= Task to carry out =
Where the string "compose" shows up in a line of the records, copy that line.

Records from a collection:
========================================
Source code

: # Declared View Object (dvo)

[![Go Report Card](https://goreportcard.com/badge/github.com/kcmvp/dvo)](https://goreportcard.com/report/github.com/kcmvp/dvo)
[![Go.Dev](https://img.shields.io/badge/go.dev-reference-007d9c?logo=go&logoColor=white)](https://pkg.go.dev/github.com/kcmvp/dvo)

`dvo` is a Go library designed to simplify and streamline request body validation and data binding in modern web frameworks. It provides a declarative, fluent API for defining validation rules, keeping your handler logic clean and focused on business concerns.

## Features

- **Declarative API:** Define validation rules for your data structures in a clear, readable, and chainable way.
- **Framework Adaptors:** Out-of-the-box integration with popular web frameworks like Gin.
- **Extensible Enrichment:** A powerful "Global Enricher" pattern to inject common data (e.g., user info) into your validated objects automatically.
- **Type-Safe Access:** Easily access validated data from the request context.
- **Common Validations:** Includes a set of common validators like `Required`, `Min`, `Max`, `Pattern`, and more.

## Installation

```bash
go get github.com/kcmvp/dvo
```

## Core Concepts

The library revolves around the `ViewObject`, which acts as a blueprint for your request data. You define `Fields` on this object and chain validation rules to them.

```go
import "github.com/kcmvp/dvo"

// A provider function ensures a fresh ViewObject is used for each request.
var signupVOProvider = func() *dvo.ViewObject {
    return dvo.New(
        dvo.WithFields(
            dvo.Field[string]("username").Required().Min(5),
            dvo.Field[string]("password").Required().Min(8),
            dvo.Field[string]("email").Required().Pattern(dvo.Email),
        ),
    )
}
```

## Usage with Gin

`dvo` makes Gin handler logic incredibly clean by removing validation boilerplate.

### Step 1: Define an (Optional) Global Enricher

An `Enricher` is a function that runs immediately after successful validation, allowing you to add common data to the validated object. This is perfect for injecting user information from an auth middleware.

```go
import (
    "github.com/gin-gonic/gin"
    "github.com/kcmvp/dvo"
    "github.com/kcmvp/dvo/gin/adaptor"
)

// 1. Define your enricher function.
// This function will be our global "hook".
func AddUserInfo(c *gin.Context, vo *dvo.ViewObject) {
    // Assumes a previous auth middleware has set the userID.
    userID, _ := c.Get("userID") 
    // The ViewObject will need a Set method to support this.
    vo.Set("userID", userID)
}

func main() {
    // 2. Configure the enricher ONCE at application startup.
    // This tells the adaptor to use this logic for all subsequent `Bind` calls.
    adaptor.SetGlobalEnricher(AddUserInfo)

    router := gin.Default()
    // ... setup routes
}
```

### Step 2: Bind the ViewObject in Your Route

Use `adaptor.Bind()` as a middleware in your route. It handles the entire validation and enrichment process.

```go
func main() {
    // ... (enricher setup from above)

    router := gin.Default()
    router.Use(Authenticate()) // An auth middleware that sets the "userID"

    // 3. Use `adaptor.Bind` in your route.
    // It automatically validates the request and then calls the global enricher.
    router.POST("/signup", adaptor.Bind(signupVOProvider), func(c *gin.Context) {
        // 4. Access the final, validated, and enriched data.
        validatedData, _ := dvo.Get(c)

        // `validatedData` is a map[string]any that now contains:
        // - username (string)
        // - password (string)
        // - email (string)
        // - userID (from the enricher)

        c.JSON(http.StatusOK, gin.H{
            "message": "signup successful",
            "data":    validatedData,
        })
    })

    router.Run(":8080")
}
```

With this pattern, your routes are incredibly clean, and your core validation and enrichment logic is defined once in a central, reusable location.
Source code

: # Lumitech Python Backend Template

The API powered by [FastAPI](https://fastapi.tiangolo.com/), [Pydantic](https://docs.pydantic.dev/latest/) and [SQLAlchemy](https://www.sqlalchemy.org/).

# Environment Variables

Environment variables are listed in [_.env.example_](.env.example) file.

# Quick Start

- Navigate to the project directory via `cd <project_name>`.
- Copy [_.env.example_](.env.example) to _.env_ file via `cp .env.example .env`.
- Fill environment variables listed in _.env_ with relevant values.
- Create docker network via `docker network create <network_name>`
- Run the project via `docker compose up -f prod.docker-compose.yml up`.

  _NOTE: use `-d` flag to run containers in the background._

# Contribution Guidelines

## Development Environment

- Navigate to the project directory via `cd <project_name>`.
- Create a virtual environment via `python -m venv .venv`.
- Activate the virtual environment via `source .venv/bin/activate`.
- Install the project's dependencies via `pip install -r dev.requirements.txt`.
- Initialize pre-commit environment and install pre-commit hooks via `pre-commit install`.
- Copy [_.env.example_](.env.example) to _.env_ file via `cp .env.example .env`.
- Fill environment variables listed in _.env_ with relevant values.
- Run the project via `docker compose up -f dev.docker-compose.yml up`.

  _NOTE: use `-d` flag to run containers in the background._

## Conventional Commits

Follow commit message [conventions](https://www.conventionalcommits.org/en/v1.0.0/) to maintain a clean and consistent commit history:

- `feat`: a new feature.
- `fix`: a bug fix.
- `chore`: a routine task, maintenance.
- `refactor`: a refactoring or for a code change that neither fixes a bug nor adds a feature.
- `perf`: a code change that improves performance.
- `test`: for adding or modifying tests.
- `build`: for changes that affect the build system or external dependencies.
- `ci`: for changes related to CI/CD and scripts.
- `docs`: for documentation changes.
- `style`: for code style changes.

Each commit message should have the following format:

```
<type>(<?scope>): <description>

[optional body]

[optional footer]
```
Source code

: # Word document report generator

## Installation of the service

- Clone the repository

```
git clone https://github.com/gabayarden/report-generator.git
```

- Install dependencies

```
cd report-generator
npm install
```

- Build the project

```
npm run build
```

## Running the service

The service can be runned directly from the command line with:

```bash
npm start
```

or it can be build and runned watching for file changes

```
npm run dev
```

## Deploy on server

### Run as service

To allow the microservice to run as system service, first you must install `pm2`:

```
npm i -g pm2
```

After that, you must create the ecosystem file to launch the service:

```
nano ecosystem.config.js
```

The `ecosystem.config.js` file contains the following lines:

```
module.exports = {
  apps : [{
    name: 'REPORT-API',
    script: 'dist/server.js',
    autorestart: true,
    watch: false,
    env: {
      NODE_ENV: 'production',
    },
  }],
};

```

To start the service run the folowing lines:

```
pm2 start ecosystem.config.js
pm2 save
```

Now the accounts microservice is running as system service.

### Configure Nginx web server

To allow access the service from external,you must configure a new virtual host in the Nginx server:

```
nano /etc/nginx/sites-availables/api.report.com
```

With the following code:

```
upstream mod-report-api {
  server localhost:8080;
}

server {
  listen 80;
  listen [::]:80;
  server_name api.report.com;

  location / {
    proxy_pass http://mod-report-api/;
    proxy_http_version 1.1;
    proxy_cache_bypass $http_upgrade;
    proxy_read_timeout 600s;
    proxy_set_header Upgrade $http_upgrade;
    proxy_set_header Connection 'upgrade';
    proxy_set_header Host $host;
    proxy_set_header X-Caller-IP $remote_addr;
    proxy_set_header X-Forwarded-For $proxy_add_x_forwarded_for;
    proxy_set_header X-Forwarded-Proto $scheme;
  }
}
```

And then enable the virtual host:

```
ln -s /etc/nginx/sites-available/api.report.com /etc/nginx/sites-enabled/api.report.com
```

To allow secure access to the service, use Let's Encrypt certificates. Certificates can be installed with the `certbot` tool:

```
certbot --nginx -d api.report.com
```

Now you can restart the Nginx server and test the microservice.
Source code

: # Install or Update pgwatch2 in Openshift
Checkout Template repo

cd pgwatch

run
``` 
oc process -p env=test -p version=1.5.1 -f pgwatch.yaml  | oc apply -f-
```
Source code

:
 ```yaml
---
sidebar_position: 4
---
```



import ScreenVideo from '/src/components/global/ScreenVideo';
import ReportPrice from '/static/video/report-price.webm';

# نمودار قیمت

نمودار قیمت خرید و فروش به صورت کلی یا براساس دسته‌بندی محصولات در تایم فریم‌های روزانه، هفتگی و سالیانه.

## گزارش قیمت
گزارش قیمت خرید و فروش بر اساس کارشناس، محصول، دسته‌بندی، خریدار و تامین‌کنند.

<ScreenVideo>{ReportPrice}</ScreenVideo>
========================================
= Solution for this problem =
- Run the project via `docker compose up -f prod.docker-compose.yml up`.
- Run the project via `docker compose up -f dev.docker-compose.yml up`.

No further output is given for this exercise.